(Your task) Give all the records again, with no alterations.

Records contained in a dataset:
⟨

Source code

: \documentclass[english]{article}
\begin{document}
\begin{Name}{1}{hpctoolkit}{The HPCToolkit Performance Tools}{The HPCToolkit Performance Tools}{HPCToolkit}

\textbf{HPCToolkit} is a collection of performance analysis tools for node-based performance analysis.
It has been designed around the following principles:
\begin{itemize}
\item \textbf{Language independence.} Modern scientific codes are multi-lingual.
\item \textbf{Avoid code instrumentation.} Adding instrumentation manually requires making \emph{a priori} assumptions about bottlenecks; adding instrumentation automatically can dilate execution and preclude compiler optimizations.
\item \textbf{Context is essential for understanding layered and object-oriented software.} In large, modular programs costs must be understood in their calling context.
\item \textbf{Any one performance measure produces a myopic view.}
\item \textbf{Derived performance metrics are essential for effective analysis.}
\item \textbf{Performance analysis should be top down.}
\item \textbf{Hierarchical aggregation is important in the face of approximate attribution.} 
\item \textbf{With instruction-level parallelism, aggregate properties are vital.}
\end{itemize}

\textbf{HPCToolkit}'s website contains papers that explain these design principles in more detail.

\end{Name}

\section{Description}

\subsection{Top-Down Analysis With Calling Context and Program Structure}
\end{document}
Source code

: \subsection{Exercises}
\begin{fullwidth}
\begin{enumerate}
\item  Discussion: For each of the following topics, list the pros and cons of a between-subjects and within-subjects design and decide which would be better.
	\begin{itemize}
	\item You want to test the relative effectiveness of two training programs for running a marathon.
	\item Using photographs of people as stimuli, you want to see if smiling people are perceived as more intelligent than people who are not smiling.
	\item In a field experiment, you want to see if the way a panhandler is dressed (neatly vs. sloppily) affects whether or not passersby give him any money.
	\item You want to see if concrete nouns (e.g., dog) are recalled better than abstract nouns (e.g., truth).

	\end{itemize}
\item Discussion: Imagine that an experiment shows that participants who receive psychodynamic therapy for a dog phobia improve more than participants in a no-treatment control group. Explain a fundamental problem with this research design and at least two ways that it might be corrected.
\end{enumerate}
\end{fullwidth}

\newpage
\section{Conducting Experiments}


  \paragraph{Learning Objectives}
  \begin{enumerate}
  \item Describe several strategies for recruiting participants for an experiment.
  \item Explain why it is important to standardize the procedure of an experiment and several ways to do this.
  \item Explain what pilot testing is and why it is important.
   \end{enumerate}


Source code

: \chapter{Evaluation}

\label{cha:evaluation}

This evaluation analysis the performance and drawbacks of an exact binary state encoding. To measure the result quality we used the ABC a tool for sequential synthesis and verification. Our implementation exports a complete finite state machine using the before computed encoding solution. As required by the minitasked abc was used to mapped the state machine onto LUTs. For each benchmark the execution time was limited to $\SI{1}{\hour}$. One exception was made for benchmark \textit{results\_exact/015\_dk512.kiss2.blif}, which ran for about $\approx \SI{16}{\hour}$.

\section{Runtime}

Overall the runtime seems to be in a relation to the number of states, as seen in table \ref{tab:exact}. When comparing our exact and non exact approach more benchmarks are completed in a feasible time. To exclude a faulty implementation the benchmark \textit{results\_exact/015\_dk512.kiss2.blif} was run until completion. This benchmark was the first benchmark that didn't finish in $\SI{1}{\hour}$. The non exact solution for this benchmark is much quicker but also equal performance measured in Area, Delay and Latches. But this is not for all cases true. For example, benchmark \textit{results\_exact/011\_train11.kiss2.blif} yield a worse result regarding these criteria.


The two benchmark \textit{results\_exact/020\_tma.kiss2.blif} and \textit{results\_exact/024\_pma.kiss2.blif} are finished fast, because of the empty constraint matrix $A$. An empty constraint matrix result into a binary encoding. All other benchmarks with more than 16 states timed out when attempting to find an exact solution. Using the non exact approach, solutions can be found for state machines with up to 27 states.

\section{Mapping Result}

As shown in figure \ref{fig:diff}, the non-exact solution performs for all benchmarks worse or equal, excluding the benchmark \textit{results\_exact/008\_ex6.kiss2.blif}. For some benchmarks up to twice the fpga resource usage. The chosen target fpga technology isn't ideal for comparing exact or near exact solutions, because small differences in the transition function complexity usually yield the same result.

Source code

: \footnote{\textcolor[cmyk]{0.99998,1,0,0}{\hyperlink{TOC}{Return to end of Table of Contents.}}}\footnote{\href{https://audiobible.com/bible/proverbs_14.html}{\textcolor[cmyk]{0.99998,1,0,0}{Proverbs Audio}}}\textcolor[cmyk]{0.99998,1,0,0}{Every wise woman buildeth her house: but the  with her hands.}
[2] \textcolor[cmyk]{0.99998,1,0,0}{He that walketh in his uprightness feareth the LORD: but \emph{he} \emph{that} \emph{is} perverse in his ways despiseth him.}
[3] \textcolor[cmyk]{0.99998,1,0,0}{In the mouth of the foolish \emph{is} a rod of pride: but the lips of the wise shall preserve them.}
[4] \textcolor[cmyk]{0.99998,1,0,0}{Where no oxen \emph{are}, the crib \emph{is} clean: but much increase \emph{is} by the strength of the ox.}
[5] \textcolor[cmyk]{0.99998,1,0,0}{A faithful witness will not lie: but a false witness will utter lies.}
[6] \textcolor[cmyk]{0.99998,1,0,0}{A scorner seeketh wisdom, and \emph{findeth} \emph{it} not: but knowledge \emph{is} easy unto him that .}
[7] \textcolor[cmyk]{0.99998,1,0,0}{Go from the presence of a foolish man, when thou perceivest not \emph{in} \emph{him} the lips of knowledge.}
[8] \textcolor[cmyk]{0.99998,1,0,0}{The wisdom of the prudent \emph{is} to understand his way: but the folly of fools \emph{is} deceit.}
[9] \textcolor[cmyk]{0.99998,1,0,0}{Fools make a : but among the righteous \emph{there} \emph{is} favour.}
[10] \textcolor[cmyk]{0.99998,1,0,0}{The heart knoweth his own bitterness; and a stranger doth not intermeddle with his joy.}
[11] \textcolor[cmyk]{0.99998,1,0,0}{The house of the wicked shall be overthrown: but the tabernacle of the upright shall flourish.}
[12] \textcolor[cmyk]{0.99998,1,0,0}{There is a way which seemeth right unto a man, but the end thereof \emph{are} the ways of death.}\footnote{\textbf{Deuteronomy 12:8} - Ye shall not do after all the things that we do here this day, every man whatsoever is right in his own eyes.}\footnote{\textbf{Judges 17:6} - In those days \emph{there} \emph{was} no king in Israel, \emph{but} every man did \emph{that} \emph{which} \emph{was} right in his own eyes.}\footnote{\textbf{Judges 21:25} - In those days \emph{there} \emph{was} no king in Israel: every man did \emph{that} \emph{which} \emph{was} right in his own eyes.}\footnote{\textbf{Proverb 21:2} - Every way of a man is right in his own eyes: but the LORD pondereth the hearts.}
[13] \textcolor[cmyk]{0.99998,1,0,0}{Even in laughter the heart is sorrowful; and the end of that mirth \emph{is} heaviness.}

⟩

(Response to this exercise)
Source code

: \documentclass[english]{article}
\begin{document}
\begin{Name}{1}{hpctoolkit}{The HPCToolkit Performance Tools}{The HPCToolkit Performance Tools}{HPCToolkit}

\textbf{HPCToolkit} is a collection of performance analysis tools for node-based performance analysis.
It has been designed around the following principles:
\begin{itemize}
\item \textbf{Language independence.} Modern scientific codes are multi-lingual.
\item \textbf{Avoid code instrumentation.} Adding instrumentation manually requires making \emph{a priori} assumptions about bottlenecks; adding instrumentation automatically can dilate execution and preclude compiler optimizations.
\item \textbf{Context is essential for understanding layered and object-oriented software.} In large, modular programs costs must be understood in their calling context.
\item \textbf{Any one performance measure produces a myopic view.}
\item \textbf{Derived performance metrics are essential for effective analysis.}
\item \textbf{Performance analysis should be top down.}
\item \textbf{Hierarchical aggregation is important in the face of approximate attribution.} 
\item \textbf{With instruction-level parallelism, aggregate properties are vital.}
\end{itemize}

\textbf{HPCToolkit}'s website contains papers that explain these design principles in more detail.

\end{Name}

\section{Description}

\subsection{Top-Down Analysis With Calling Context and Program Structure}
\end{document}
Source code

: \subsection{Exercises}
\begin{fullwidth}
\begin{enumerate}
\item  Discussion: For each of the following topics, list the pros and cons of a between-subjects and within-subjects design and decide which would be better.
	\begin{itemize}
	\item You want to test the relative effectiveness of two training programs for running a marathon.
	\item Using photographs of people as stimuli, you want to see if smiling people are perceived as more intelligent than people who are not smiling.
	\item In a field experiment, you want to see if the way a panhandler is dressed (neatly vs. sloppily) affects whether or not passersby give him any money.
	\item You want to see if concrete nouns (e.g., dog) are recalled better than abstract nouns (e.g., truth).

	\end{itemize}
\item Discussion: Imagine that an experiment shows that participants who receive psychodynamic therapy for a dog phobia improve more than participants in a no-treatment control group. Explain a fundamental problem with this research design and at least two ways that it might be corrected.
\end{enumerate}
\end{fullwidth}

\newpage
\section{Conducting Experiments}


  \paragraph{Learning Objectives}
  \begin{enumerate}
  \item Describe several strategies for recruiting participants for an experiment.
  \item Explain why it is important to standardize the procedure of an experiment and several ways to do this.
  \item Explain what pilot testing is and why it is important.
   \end{enumerate}


Source code

: \chapter{Evaluation}

\label{cha:evaluation}

This evaluation analysis the performance and drawbacks of an exact binary state encoding. To measure the result quality we used the ABC a tool for sequential synthesis and verification. Our implementation exports a complete finite state machine using the before computed encoding solution. As required by the minitasked abc was used to mapped the state machine onto LUTs. For each benchmark the execution time was limited to $\SI{1}{\hour}$. One exception was made for benchmark \textit{results\_exact/015\_dk512.kiss2.blif}, which ran for about $\approx \SI{16}{\hour}$.

\section{Runtime}

Overall the runtime seems to be in a relation to the number of states, as seen in table \ref{tab:exact}. When comparing our exact and non exact approach more benchmarks are completed in a feasible time. To exclude a faulty implementation the benchmark \textit{results\_exact/015\_dk512.kiss2.blif} was run until completion. This benchmark was the first benchmark that didn't finish in $\SI{1}{\hour}$. The non exact solution for this benchmark is much quicker but also equal performance measured in Area, Delay and Latches. But this is not for all cases true. For example, benchmark \textit{results\_exact/011\_train11.kiss2.blif} yield a worse result regarding these criteria.


The two benchmark \textit{results\_exact/020\_tma.kiss2.blif} and \textit{results\_exact/024\_pma.kiss2.blif} are finished fast, because of the empty constraint matrix $A$. An empty constraint matrix result into a binary encoding. All other benchmarks with more than 16 states timed out when attempting to find an exact solution. Using the non exact approach, solutions can be found for state machines with up to 27 states.

\section{Mapping Result}

As shown in figure \ref{fig:diff}, the non-exact solution performs for all benchmarks worse or equal, excluding the benchmark \textit{results\_exact/008\_ex6.kiss2.blif}. For some benchmarks up to twice the fpga resource usage. The chosen target fpga technology isn't ideal for comparing exact or near exact solutions, because small differences in the transition function complexity usually yield the same result.

Source code

: \footnote{\textcolor[cmyk]{0.99998,1,0,0}{\hyperlink{TOC}{Return to end of Table of Contents.}}}\footnote{\href{https://audiobible.com/bible/proverbs_14.html}{\textcolor[cmyk]{0.99998,1,0,0}{Proverbs Audio}}}\textcolor[cmyk]{0.99998,1,0,0}{Every wise woman buildeth her house: but the  with her hands.}
[2] \textcolor[cmyk]{0.99998,1,0,0}{He that walketh in his uprightness feareth the LORD: but \emph{he} \emph{that} \emph{is} perverse in his ways despiseth him.}
[3] \textcolor[cmyk]{0.99998,1,0,0}{In the mouth of the foolish \emph{is} a rod of pride: but the lips of the wise shall preserve them.}
[4] \textcolor[cmyk]{0.99998,1,0,0}{Where no oxen \emph{are}, the crib \emph{is} clean: but much increase \emph{is} by the strength of the ox.}
[5] \textcolor[cmyk]{0.99998,1,0,0}{A faithful witness will not lie: but a false witness will utter lies.}
[6] \textcolor[cmyk]{0.99998,1,0,0}{A scorner seeketh wisdom, and \emph{findeth} \emph{it} not: but knowledge \emph{is} easy unto him that .}
[7] \textcolor[cmyk]{0.99998,1,0,0}{Go from the presence of a foolish man, when thou perceivest not \emph{in} \emph{him} the lips of knowledge.}
[8] \textcolor[cmyk]{0.99998,1,0,0}{The wisdom of the prudent \emph{is} to understand his way: but the folly of fools \emph{is} deceit.}
[9] \textcolor[cmyk]{0.99998,1,0,0}{Fools make a : but among the righteous \emph{there} \emph{is} favour.}
[10] \textcolor[cmyk]{0.99998,1,0,0}{The heart knoweth his own bitterness; and a stranger doth not intermeddle with his joy.}
[11] \textcolor[cmyk]{0.99998,1,0,0}{The house of the wicked shall be overthrown: but the tabernacle of the upright shall flourish.}
[12] \textcolor[cmyk]{0.99998,1,0,0}{There is a way which seemeth right unto a man, but the end thereof \emph{are} the ways of death.}\footnote{\textbf{Deuteronomy 12:8} - Ye shall not do after all the things that we do here this day, every man whatsoever is right in his own eyes.}\footnote{\textbf{Judges 17:6} - In those days \emph{there} \emph{was} no king in Israel, \emph{but} every man did \emph{that} \emph{which} \emph{was} right in his own eyes.}\footnote{\textbf{Judges 21:25} - In those days \emph{there} \emph{was} no king in Israel: every man did \emph{that} \emph{which} \emph{was} right in his own eyes.}\footnote{\textbf{Proverb 21:2} - Every way of a man is right in his own eyes: but the LORD pondereth the hearts.}
[13] \textcolor[cmyk]{0.99998,1,0,0}{Even in laughter the heart is sorrowful; and the end of that mirth \emph{is} heaviness.}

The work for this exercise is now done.